Kendra Johnson, managing director at investment fund manager PearTree, and former CEO of the Association of Mineral Exploration (AME), agreed that retail investors have largely fled the resources scene.

“If we go back 10, 15 years, we used to see a lot of money coming from the retail sector and, to Kimberly's, point that money is not there anymore,” she said.

“It dried up five, six years ago at this point. And at that time, we saw a real transition into traditional flow-through funds, and flow-through is one of the things that has been an incredible success from a physical policy perspective, both federally and provincially.”

Flow-through shares are a financial instrument that appears to be unique to Canada and largely used by the junior mining sector.
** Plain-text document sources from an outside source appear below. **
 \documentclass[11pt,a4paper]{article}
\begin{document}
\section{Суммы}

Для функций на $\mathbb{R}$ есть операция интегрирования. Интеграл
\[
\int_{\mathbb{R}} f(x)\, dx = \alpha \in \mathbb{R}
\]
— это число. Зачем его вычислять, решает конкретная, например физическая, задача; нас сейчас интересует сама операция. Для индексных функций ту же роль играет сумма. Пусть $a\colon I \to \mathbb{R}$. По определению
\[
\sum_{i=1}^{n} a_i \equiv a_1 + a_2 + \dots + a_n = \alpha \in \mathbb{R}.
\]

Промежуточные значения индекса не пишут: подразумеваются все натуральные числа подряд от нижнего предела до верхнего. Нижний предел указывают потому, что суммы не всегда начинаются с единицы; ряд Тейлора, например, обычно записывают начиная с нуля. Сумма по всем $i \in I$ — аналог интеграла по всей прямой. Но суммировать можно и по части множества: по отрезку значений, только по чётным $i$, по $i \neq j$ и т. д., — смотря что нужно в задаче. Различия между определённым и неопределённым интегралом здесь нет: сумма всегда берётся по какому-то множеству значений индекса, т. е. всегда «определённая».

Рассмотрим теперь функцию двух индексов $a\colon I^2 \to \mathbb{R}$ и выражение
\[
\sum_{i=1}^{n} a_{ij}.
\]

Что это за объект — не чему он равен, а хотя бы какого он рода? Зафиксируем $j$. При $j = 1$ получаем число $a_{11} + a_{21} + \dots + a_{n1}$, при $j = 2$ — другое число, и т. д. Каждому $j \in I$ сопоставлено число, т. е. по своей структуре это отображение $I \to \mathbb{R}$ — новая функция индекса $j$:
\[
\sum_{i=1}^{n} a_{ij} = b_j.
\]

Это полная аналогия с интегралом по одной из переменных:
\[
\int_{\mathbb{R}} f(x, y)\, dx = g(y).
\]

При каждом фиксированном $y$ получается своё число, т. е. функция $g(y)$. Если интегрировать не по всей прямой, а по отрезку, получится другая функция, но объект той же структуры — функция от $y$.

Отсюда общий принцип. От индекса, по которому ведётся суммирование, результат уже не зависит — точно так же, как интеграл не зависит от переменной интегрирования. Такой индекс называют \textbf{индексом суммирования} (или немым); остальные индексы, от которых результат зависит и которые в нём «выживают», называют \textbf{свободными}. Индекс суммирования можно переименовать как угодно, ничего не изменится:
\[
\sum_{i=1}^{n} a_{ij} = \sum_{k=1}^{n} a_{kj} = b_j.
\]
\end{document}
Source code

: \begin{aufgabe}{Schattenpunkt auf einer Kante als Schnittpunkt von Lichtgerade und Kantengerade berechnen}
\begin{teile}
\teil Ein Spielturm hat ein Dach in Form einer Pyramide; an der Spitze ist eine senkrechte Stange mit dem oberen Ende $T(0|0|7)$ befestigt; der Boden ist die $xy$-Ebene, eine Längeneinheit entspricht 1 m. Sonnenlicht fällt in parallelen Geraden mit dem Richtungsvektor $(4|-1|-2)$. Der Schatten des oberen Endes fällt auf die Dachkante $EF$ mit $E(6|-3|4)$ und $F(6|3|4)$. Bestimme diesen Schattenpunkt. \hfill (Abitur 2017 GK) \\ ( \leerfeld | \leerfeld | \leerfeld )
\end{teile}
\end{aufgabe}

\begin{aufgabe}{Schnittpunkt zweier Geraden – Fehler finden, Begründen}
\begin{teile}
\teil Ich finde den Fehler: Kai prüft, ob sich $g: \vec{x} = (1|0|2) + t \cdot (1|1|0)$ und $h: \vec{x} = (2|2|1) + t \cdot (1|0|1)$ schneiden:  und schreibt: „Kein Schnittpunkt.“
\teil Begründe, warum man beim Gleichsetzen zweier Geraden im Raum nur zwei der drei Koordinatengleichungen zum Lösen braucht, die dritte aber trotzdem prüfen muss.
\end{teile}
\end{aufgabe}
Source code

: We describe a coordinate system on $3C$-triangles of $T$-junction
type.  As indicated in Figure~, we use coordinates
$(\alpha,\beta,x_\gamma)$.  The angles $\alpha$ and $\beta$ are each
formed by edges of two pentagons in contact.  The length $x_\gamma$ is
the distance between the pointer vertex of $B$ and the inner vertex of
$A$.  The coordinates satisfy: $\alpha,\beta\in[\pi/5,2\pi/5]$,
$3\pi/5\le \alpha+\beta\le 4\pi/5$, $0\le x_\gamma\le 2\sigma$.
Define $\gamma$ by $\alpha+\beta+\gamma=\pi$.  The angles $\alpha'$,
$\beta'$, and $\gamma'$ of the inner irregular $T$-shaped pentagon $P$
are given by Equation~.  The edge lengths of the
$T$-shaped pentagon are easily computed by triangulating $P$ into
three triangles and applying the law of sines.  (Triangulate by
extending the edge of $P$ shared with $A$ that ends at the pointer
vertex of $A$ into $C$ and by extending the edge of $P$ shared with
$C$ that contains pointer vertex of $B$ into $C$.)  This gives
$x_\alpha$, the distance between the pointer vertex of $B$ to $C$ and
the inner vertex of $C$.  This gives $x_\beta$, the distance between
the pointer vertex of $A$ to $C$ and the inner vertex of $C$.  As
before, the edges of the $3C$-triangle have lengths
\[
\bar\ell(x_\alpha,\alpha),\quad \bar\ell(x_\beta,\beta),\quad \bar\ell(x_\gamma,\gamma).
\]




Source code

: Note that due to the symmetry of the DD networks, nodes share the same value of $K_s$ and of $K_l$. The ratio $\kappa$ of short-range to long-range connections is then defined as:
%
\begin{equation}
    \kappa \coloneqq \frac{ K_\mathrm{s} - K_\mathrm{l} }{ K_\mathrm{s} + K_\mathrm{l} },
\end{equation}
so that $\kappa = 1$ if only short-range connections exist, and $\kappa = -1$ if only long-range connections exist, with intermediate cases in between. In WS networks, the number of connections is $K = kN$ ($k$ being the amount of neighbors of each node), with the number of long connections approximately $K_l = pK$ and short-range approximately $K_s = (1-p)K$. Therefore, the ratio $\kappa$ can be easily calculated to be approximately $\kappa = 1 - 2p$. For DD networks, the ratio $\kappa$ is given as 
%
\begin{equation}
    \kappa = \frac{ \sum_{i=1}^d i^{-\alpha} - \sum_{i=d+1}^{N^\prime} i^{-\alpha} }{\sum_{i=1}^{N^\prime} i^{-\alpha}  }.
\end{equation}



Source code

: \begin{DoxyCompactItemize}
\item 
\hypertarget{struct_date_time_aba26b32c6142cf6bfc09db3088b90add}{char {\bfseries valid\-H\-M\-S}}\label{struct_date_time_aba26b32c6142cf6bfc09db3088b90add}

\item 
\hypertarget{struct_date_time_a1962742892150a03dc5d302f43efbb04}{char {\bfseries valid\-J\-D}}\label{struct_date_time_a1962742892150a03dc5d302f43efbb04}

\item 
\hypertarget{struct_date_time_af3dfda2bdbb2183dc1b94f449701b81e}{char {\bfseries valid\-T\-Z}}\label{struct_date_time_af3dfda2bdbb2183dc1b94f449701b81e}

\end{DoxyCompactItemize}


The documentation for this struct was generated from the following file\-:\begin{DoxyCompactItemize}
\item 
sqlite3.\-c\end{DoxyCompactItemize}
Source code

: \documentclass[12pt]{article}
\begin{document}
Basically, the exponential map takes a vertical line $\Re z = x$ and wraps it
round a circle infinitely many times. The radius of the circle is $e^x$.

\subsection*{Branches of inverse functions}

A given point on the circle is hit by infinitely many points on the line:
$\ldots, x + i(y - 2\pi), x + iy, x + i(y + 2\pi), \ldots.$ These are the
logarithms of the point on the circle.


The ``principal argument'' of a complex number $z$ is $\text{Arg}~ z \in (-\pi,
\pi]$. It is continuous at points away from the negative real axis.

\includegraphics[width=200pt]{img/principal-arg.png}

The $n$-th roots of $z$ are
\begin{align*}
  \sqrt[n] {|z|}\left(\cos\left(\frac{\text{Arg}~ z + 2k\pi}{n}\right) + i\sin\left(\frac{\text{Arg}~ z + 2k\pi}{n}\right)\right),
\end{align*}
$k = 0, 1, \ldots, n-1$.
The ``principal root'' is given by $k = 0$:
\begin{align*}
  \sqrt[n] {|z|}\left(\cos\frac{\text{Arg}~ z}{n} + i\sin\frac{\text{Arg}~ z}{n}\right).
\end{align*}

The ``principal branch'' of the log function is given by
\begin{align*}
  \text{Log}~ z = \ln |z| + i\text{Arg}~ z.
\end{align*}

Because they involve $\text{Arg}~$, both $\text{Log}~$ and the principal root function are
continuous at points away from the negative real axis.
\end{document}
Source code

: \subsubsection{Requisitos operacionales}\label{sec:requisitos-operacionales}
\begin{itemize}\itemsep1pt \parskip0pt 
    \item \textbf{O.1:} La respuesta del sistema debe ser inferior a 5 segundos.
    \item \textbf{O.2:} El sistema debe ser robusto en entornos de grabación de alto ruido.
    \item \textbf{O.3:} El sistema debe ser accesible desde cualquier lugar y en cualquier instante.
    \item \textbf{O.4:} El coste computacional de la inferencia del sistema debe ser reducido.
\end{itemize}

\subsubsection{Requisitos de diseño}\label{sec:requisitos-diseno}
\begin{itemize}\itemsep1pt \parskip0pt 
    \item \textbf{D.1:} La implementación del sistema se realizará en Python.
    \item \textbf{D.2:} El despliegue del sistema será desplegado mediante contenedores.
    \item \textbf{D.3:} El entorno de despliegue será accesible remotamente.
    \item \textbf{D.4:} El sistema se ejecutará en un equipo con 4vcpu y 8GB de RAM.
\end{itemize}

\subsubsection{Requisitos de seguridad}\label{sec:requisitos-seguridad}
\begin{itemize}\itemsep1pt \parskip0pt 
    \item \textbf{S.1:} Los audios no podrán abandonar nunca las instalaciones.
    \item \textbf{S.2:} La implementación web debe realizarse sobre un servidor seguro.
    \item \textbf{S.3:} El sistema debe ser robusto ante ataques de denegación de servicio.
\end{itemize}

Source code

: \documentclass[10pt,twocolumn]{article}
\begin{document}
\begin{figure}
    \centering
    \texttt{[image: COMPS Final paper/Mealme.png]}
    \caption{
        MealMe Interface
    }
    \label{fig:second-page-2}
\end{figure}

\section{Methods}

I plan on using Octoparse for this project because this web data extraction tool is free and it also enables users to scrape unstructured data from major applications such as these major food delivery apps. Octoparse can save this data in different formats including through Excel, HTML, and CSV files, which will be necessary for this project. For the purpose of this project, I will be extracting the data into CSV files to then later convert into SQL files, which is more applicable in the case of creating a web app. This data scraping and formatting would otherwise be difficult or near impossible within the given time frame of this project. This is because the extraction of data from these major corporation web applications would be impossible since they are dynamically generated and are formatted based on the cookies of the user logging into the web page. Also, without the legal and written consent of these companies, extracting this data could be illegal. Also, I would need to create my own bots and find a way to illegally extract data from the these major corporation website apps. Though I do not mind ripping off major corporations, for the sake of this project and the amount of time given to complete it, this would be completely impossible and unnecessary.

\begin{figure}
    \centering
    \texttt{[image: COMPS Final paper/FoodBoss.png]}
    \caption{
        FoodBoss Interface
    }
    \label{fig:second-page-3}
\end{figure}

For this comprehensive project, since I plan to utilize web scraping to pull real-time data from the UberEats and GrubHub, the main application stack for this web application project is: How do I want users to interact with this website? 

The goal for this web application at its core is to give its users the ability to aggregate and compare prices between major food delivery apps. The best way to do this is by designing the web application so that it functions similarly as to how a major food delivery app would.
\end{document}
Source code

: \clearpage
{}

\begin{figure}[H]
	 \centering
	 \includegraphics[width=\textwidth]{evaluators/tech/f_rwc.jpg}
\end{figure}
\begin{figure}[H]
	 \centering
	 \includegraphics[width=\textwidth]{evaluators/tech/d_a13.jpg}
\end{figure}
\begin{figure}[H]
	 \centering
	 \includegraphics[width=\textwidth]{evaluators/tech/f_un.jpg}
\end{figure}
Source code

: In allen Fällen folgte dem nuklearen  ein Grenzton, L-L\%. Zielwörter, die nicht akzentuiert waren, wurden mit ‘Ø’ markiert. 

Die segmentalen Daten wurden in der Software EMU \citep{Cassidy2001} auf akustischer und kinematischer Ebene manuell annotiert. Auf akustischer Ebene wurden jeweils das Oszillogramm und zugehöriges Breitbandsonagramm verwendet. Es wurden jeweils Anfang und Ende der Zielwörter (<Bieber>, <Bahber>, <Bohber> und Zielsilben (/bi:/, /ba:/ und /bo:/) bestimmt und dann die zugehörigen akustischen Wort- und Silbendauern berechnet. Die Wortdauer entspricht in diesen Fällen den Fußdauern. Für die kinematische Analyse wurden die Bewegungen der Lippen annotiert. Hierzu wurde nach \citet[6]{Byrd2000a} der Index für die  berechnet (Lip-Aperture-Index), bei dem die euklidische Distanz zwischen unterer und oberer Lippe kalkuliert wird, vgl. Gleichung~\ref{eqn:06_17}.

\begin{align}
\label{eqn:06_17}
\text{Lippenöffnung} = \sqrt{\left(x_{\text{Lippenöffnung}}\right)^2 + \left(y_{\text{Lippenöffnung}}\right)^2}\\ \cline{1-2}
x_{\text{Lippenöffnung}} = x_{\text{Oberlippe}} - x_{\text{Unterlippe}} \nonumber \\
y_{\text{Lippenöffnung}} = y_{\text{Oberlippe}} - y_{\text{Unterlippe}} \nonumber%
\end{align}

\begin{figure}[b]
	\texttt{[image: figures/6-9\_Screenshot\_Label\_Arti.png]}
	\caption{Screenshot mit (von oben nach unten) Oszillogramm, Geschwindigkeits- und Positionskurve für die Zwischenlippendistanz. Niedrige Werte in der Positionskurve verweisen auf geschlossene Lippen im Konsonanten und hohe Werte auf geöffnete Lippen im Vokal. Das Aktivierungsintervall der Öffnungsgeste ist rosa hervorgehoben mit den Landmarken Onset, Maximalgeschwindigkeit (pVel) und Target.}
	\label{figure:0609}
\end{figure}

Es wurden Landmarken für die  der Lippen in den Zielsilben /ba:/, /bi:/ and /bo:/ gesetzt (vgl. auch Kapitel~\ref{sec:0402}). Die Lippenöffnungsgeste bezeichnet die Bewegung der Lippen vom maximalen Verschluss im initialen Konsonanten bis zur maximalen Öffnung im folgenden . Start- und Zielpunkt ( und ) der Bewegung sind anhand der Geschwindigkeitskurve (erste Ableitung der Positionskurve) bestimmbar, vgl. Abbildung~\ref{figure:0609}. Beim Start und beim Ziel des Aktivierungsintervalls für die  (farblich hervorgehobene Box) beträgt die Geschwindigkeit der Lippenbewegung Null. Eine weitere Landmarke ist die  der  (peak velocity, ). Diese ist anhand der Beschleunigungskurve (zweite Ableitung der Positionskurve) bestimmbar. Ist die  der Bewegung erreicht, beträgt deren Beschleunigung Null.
They are investments in which the investor gets to claim a tax deduction equal to the amount invested, according to the Prospectors and Development Association of Canada (PDAC).

Johnson said junior miners listed on Canadian stock exchanges raise about $1.3 billion in a given year.

“Approximately 83 per cent of that is raised through the flow through regime,” she said.

Another more recent financing mechanism is the federal government’s new critical minerals tax credit, which Johnson characterized as “a resounding success.”

“The resounding success that that program has had in the first 18 months -- so from the time it was announced in April 2022 through to the end of 2023 -- there was over $500 million raised for critical mineral projects across the country,” Johnson said.

But the federal government giveth and taketh away. Johnson warned that proposed amendments to the federal alternative minimum tax will claw back some of capital raised through the new critical minerals tax.

“Really what that's going to do is it's going to impact the very few... people who are raising funds for critical minerals in Canada,” she said.

“I don't think it was intentional to have it impact the critical minerals tax credit in the way that it's going to. But at the end of the day, the ultimate impact that it's going to be is a reduction of about 30 per cent of investment coming into critical minerals through that critical minerals tax credit.

“So that $500 million that was raised -- had the new proposed rules been in place -- going forward would have resulted over the last couple years to be about $333 million instead of the $500 million.”

Another source for financing may come from First Nations, which are increasingly inclined to take equity positions in resource projects. On Wednesday, for example, Defense Metals Corp. (TSX-V:DEFN), which is developing the Wicheeda rare earths project near Prince George, announced that the McLeod Lake Indian Band is taking a one per cent equity stake in the company.

First Nations have been more active in Alberta, thanks to a loan guarantee program there, according Jameel Sayani, Northern BC Provincial Director (BC), Indigenous Services for MNP.

“In Alberta, they have something called the Alberta Indigenous Opportunities Corporation, where First Nations can go raise capital with a loan guarantee," he said. "We're hoping for the same same kind of thing to happen in B.C. eventually.”